— Assignment —
Go through the records below and report each line with "updated" in it.
=== Section Start ===
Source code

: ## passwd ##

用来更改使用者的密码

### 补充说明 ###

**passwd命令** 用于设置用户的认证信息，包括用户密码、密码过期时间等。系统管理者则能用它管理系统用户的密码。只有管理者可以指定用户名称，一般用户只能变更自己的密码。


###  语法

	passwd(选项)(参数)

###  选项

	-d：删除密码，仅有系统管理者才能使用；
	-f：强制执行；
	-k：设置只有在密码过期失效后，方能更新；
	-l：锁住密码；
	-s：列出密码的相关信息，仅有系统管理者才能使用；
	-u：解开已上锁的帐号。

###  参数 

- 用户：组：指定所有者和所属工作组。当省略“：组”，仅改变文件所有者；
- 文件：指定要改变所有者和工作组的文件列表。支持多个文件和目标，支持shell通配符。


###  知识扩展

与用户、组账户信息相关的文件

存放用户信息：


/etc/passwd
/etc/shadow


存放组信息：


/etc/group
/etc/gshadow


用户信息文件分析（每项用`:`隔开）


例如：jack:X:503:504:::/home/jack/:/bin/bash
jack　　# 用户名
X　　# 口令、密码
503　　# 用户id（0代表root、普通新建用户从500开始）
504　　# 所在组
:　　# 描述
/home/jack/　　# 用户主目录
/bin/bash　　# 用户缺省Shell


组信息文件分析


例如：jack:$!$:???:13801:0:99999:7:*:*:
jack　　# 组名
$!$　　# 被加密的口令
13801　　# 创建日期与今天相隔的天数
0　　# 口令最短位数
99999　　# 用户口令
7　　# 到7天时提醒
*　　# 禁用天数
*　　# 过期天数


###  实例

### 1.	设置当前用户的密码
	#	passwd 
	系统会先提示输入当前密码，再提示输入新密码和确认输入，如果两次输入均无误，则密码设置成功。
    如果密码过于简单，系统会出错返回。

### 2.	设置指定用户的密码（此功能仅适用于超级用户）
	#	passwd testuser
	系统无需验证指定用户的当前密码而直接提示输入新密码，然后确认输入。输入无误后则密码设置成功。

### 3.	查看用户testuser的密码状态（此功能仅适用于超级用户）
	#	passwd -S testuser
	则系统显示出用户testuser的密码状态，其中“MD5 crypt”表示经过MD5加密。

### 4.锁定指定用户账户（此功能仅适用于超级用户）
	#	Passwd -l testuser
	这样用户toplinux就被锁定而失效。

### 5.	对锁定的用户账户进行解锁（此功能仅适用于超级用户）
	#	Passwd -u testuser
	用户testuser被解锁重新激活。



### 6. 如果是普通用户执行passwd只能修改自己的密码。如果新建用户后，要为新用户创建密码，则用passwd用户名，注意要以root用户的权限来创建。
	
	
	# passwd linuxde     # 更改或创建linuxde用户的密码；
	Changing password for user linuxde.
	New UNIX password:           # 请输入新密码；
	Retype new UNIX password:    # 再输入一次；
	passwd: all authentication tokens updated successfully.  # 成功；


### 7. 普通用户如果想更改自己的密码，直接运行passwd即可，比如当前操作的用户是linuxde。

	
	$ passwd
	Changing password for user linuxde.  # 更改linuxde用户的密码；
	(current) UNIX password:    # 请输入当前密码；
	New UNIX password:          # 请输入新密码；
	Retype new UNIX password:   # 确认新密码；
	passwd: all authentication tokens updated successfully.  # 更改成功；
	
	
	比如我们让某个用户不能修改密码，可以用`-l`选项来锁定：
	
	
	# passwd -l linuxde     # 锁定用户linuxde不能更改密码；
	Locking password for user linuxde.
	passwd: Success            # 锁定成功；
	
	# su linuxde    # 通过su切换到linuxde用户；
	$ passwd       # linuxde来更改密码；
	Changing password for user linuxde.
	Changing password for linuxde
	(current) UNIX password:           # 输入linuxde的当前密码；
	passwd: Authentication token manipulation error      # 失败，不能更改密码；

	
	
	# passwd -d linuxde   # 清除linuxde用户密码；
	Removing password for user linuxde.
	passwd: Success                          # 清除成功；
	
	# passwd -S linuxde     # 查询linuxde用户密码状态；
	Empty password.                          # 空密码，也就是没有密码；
=== Section End ===
— Solution to this exercise —
	passwd: all authentication tokens updated successfully.  # 成功；
	passwd: all authentication tokens updated successfully.  # 更改成功；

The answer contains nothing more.